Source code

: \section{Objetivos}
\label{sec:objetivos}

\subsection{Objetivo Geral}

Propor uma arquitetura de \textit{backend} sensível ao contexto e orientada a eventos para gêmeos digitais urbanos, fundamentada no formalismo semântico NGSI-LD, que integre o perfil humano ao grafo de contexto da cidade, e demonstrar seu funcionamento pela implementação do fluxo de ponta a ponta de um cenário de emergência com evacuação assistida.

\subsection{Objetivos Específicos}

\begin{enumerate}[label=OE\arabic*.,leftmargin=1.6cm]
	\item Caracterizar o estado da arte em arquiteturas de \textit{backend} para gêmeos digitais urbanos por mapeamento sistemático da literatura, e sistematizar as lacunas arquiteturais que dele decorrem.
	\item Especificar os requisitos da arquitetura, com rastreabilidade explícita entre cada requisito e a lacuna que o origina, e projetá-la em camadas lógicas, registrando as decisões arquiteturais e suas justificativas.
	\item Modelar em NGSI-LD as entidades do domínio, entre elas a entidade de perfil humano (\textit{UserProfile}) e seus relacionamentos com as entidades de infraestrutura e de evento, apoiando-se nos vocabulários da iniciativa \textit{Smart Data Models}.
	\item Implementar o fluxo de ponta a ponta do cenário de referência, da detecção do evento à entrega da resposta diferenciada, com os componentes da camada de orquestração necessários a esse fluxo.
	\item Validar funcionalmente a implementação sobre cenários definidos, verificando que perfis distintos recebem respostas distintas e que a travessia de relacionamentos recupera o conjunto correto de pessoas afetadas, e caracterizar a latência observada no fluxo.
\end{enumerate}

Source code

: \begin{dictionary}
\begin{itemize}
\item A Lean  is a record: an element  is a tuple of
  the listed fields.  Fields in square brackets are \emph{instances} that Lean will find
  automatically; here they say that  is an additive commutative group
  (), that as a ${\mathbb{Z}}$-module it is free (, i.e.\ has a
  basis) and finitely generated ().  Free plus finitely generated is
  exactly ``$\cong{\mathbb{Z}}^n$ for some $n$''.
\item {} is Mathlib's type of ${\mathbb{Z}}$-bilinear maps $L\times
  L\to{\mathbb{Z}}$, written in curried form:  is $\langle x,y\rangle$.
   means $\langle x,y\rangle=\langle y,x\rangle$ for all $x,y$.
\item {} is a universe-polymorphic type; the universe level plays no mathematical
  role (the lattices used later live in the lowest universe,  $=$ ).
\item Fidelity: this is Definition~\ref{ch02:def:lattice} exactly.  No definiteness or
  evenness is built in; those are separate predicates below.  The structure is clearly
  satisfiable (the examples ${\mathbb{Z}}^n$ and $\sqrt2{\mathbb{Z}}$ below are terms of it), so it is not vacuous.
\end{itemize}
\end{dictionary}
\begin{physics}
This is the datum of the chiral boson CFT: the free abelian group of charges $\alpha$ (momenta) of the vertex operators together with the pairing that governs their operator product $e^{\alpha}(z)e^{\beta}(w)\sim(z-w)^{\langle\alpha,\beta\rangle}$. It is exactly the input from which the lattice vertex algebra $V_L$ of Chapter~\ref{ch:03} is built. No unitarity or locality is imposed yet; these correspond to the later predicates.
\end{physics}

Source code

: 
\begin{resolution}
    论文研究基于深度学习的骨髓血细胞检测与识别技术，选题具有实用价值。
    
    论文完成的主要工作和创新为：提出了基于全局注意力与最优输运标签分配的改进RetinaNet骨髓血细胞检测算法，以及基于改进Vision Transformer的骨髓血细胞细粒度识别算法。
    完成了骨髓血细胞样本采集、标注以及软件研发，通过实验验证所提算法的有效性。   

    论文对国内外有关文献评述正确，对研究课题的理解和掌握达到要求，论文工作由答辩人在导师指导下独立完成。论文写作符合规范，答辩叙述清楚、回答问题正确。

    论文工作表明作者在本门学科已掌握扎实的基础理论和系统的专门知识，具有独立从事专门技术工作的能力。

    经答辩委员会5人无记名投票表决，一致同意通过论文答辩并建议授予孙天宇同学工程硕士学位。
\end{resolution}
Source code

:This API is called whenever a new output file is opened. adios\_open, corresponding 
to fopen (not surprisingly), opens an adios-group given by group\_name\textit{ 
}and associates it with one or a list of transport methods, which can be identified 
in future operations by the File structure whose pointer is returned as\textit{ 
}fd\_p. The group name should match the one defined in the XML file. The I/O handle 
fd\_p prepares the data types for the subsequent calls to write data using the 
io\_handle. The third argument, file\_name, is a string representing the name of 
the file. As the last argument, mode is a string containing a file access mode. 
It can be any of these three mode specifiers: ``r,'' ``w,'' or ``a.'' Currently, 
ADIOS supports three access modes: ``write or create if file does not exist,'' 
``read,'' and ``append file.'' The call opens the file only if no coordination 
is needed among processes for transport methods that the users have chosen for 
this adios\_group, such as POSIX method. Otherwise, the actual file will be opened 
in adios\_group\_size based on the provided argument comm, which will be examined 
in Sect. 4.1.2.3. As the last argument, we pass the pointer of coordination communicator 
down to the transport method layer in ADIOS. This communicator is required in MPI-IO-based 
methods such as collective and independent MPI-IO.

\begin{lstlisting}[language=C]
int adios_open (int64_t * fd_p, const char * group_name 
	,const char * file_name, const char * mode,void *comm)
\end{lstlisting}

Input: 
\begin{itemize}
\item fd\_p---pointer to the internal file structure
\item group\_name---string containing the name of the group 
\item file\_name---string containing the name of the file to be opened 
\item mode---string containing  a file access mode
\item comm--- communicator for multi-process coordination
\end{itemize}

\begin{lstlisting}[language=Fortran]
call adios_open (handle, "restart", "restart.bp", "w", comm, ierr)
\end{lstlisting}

What the task requires>
Every line of the listing that holds the word "universe" is to be found and copied.

Written reply>
\item {} is a universe-polymorphic type; the universe level plays no mathematical
  role (the lattices used later live in the lowest universe,  $=$ ).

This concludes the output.